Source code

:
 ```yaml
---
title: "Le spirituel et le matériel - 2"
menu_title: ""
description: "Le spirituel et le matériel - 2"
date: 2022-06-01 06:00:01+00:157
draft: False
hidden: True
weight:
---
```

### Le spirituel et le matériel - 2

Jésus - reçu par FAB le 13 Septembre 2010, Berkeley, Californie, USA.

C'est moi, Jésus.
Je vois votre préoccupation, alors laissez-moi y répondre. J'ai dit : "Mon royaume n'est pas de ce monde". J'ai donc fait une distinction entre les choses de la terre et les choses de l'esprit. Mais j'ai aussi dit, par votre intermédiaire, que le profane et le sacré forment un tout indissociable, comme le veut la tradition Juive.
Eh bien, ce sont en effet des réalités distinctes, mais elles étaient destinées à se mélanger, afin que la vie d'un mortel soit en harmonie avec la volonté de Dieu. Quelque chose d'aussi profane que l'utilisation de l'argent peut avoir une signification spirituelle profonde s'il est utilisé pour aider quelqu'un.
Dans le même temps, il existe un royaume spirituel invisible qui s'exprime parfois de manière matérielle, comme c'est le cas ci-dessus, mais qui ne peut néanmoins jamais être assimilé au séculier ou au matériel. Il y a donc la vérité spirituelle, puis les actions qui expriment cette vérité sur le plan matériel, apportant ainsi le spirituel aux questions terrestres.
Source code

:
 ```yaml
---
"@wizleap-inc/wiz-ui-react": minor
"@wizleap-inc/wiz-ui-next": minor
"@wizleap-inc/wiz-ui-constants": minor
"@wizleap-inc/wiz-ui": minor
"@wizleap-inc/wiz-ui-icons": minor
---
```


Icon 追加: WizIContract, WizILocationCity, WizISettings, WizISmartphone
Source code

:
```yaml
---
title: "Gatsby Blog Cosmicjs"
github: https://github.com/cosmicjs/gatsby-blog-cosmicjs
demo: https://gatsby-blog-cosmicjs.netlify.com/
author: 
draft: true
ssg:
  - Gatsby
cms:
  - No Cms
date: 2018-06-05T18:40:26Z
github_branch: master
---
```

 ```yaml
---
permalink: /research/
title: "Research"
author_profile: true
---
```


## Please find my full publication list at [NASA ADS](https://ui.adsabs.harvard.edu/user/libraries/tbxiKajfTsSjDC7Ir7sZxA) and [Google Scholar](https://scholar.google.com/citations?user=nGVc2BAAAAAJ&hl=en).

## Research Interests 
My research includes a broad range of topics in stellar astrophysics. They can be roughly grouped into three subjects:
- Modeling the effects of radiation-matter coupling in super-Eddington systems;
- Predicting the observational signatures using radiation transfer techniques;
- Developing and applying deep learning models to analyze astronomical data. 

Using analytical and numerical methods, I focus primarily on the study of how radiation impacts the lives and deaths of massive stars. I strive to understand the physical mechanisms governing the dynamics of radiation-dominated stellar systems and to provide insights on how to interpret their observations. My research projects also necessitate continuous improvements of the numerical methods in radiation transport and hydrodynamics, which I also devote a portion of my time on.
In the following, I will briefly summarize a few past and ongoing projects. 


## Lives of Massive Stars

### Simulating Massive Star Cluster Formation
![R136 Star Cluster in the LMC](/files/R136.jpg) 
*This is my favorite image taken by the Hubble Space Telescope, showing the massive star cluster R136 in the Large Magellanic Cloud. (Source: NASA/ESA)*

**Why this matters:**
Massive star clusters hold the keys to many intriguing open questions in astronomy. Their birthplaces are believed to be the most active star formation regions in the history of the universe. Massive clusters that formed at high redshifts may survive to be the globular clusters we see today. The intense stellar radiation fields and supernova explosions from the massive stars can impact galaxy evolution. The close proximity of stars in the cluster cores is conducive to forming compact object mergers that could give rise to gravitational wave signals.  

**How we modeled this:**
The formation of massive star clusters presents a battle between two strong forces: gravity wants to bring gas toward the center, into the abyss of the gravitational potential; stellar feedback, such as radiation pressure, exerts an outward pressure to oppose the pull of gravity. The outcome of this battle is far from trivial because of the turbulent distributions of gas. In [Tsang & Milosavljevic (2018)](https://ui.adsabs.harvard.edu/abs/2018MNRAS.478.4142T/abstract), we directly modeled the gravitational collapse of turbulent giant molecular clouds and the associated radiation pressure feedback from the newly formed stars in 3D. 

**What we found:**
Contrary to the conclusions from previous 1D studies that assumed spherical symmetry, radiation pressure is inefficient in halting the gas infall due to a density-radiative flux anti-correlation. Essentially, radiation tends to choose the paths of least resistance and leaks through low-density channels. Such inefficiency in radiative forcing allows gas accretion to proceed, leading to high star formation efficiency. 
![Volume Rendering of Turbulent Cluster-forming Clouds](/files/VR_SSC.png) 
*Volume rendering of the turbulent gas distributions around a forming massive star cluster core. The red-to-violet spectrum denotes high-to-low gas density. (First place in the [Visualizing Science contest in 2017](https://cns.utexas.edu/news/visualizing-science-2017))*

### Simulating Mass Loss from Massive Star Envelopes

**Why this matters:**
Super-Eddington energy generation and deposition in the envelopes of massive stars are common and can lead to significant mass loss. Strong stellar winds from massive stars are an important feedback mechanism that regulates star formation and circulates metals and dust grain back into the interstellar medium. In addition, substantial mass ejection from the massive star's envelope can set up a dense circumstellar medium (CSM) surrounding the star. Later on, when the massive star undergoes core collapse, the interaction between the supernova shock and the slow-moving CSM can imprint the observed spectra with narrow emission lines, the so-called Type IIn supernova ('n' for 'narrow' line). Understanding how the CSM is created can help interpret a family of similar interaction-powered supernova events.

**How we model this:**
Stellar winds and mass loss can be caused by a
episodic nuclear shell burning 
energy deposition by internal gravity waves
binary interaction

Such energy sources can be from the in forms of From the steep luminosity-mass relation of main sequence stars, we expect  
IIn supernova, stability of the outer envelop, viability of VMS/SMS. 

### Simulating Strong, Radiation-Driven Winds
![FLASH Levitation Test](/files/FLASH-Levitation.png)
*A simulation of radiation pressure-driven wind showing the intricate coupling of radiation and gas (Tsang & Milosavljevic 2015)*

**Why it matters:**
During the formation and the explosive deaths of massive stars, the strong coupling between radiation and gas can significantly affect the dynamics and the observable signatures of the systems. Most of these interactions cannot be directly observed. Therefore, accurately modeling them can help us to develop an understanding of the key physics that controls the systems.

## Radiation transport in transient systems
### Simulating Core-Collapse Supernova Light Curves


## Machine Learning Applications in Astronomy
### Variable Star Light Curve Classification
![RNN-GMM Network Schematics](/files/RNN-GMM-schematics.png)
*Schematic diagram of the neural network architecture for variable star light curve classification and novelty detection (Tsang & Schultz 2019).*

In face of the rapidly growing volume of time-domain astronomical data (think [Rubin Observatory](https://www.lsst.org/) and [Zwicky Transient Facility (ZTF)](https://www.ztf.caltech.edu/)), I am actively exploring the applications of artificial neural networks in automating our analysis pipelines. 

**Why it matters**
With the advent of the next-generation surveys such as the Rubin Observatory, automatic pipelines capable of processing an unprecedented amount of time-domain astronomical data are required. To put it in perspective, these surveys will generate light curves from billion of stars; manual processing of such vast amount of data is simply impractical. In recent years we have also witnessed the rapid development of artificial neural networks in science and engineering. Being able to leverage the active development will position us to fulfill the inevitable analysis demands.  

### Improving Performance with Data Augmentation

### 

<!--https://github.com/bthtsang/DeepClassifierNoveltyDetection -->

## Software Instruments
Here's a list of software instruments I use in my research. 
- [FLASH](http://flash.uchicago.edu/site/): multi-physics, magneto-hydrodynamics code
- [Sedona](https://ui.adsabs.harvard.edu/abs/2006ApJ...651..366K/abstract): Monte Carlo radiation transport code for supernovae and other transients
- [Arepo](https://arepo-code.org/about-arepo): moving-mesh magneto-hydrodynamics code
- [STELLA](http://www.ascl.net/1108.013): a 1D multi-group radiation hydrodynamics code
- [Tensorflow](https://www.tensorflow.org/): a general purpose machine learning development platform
..........
__WHAT YOU HAVE TO DO__: Please give only the number of lines above that contain "code".

__RESULT__: 7